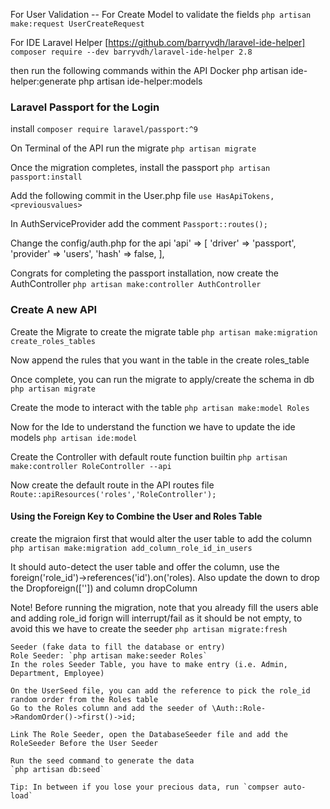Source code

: 

For User Validation
-- For Create Model to validate the fields
`php artisan make:request UserCreateRequest`

For IDE Laravel Helper [https://github.com/barryvdh/laravel-ide-helper]
`composer require --dev barryvdh/laravel-ide-helper 2.8`

then run the following commands within the API Docker
php artisan ide-helper:generate
php artisan ide-helper:models


### Laravel Passport for the Login
install
`composer require laravel/passport:^9`

On Terminal of the API run the migrate
`php artisan migrate`

Once the migration completes, install the passport
`php artisan passport:install`

Add the following commit in the User.php file
`use HasApiTokens, <previousvalues> `

In AuthServiceProvider add the comment
`Passport::routes();`

Change the config/auth.php for the api
        'api' => [
            'driver' => 'passport',
            'provider' => 'users',
            'hash' => false,
        ],

Congrats for completing the passport installation, now create the AuthController
`php artisan make:controller AuthController`


### Create A new API 
Create the Migrate to create the migrate table
`php artisan make:migration create_roles_tables`

Now append the rules that you want in the table in the create roles_table

Once complete, you can run the migrate to apply/create the schema in db
`php artisan migrate`

Create the mode to interact with the table
`php artisan make:model Roles`

Now for the Ide to understand the function we have to update the ide models
`php artisan ide:model`

Create the Controller with default route function builtin
`php artisan make:controller RoleController --api`

Now create the default route in the API routes file
`Route::apiResources('roles','RoleController');`


#### Using the Foreign Key to Combine the User and Roles Table
create the migraion first that would alter the user table to add the column
`php artisan make:migration add_column_role_id_in_users`

It should auto-detect the user table and offer the column, use the foreign('role_id')->references('id').on('roles). Also update the down to drop the Dropforeign(['']) and column dropColumn 

Note! Before running the migration, note that you already fill the users able and adding role_id forign will interrupt/fail as it should be not empty, to avoid this we have to create the seeder
`php artisan migrate:fresh`

    Seeder (fake data to fill the database or entry)
    Role Seeder: `php artisan make:seeder Roles`
    In the roles Seeder Table, you have to make entry (i.e. Admin, Department, Employee)

    On the UserSeed file, you can add the reference to pick the role_id random order from the Roles table
    Go to the Roles column and add the seeder of \Auth::Role->RandomOrder()->first()->id;

    Link The Role Seeder, open the DatabaseSeeder file and add the RoleSeeder Before the User Seeder

    Run the seed command to generate the data
    `php artisan db:seed`

    Tip: In between if you lose your precious data, run `compser auto-load`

**Work instructions**: Show each line of the material above where "require" occurs.

**Reply**:
`composer require --dev barryvdh/laravel-ide-helper 2.8`
`composer require laravel/passport:^9`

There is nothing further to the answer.